Darwin had by then finished reading the next volume of
Principles of Geology
, which Henslow had sent to him in Uruguay. Lyell was a lawyer by trade, and in his second volume he turned his formidable skills at argument and logic to tearing down the transmutational assertions of Jean-Baptiste Lamarck. Lyell saw in the geology of the Earth a great transformational force, yet he saw no such force when it came to the plants and animals that inhabited it. Lamarck looked at the fossil record as proof that species had changed over time. Lyell contended that what Lamarck was really seeing was evidence of extinctions, followed by acts of creation, where God brought new, more able species into being. These new creations explained what seemed to be rather abrupt changes in the fossil record. There were no natural links between species dying out and new species appearing. The appearance of each new species was a miracle.
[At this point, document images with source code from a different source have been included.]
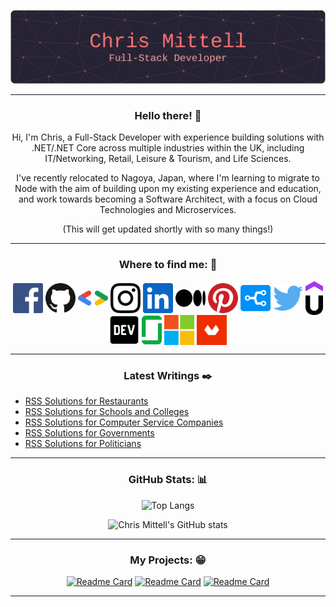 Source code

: <div align="center">
  
![Chris Mittell - Full-Stack Developer](/assets/github-header-image.png "Chris Mittell - Full-Stack Developer")
<!--# Chris Mittell - Full-Stack Developer-->

---
  
### Hello there! :wave:
  
Hi, I'm Chris, a Full-Stack Developer with experience building solutions with .NET/.NET Core across multiple industries within the UK, including IT/Networking, Retail, Leisure & Tourism, and Life Sciences.

I've recently relocated to Nagoya, Japan, where I'm learning to migrate to Node with the aim of building upon my existing experience and education, and work towards becoming a Software Architect, with a focus on Cloud Technologies and Microservices.

(This will get updated shortly with so many things!)
  
---
  
### Where to find me: :mag_right:

<a href="https://www.facebook.com/chris.mittell/" target="_blank"><img src="/assets/facebook.svg" width="48" align="center"></a>
<a href="https://github.com/mittell" target="_blank"><img src="/assets/github-icon.svg" width="48" align="center"></a>
<a href="https://g.dev/mittell" target="_blank"><img src="/assets/google-developers.svg" width="48" align="center"></a>
<a href="https://www.instagram.com/chrismittell/" target="_blank"><img src="/assets/instagram-icon.svg" width="48" align="center"></a>
<a href="https://www.linkedin.com/in/chris-mittell/" target="_blank"><img src="/assets/linkedin-icon.svg" width="48" align="center"></a>
<a href="https://cmittell.medium.com/" target="_blank"><img src="/assets/medium-icon.svg" width="48" align="center"></a>
<a href="https://www.pinterest.jp/chris_mittell/" target="_blank"><img src="/assets/pinterest.svg" width="48" align="center"></a>
<a href="https://stackshare.io/Mittell" target="_blank"><img src="/assets/stackshare.svg" width="48" align="center"></a>
<a href="https://twitter.com/CMittell" target="_blank"><img src="/assets/twitter.svg" width="48" align="center"></a>
<a href="https://www.udemy.com/user/chrismittell/" target="_blank"><img src="/assets/udemy-icon.svg" width="28" align="center"></a>
<a href="https://dev.to/mittell" target="_blank"><img src="/assets/devto.svg" width="48" align="center"></a>
<a href="#" target="_blank"><img src="/assets/glassdoor.svg" width="32" align="center"></a>
<a href="https://docs.microsoft.com/en-gb/users/mittell/" target="_blank"><img src="/assets/microsoft.svg" width="48" align="center"></a>
<a href="https://www.domestika.org/en/mittell" target="_blank"><img src="/assets/domestika.png" width="48" align="center"></a>

---

### Latest Writings :black_nib:
  
</div>
  
<!-- BLOG-POST-LIST:START -->
- [RSS Solutions for Restaurants](http://www.feedforall.com/restaurant.htm)
- [RSS Solutions for Schools and Colleges](http://www.feedforall.com/schools.htm)
- [RSS Solutions for Computer Service Companies](http://www.feedforall.com/computer-service.htm)
- [RSS Solutions for Governments](http://www.feedforall.com/government.htm)
- [RSS Solutions for Politicians](http://www.feedforall.com/politics.htm)
<!-- BLOG-POST-LIST:END -->  

<div align="center">

---

### GitHub Stats: :bar_chart:
  
![Top Langs](https://github-readme-stats-mittell.vercel.app/api/top-langs/?username=mittell&theme=aura_dark&layout=compact&langs_count=10)
  
![Chris Mittell's GitHub stats](https://github-readme-stats-mittell.vercel.app/api?username=mittell&hide=stars,contribs&show_icons=true&theme=aura_dark)
  
<!--
![GitHub Streak](https://github-readme-streak-stats.herokuapp.com?user=mittell&theme=algolia&date_format=j%20M%5B%20Y%5D&background=252334&ring=FE7372&fire=6CFECF&currStreakNum=6CFECF&sideNums=6CFECF&currStreakLabel=FE7372&sideLabels=FE7372)
-->
  
---
  
### My Projects: :grin:
  
[![Readme Card](https://github-readme-stats-mittell.vercel.app/api/pin/?username=mittell&theme=aura_dark&repo=github-readme-stats)](https://github.com/anuraghazra/github-readme-stats)
[![Readme Card](https://github-readme-stats-mittell.vercel.app/api/pin/?username=mittell&theme=aura_dark&repo=github-readme-stats)](https://github.com/anuraghazra/github-readme-stats)
[![Readme Card](https://github-readme-stats-mittell.vercel.app/api/pin/?username=mittell&theme=aura_dark&repo=github-readme-stats)](https://github.com/anuraghazra/github-readme-stats)
  
---

</div>

<!--
Here are some ideas to get you started:

- 🔭 I’m currently working on ...
- 🌱 I’m currently learning ...
- 👯 I’m looking to collaborate on ...
- 🤔 I’m looking for help with ...
- 💬 Ask me about ...
- 📫 How to reach me: ...
- 😄 Pronouns: ...
- ⚡ Fun fact: ...
-->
In the Galápagos, Darwin began to part ways, ever so cautiously, with Lyell's opinions about transmutation. In the mockingbirds of the islands, he began to see evidence of a gradual transformation of species, shaped by the demands of the changing environment that Lyell assumed. But he wasn't yet quite sure. The birds had differences, but in Darwin's view they were still merely variants of the same species. He noted his confusion in his ornithological journal. If these birds indeed turned out to be not simply variants, but distinct species, “such facts would undermine the stability of Species.” Their close proximity on each of the islands and their apparent strong similarity could not be mere chance, but evidence that the birds shared a common ancestor, from which they had evolved. Darwin was beginning to see Lyell's processes of change at work on not just Earth's geology, but life itself. In
the Galápagos, he would write, “We seem to be brought somewhat near to that great fact—that mystery of mysteries—the first appearance of new beings on earth.” Nineteen years would pass before he explained what he meant by that sentence.

F
ROM THE GALÁPAGOS
, the
Beagle
spent the final year of its journey sailing across the Pacific and around the horn of Africa, arriving in England in October of 1836, at the port of Falmouth. A steady stream of accounts of the expedition appeared in newspapers, and Darwin returned to find that his reputation had bloomed while he was away. For five years, he had maintained a correspondence with Henslow, and his geological observations so impressed his former professor that Henslow had gathered them into a pamphlet that he shared with other naturalists. Lyell was one of those who received a copy. He couldn't wait to meet the young man who described himself as Lyell's “disciple.”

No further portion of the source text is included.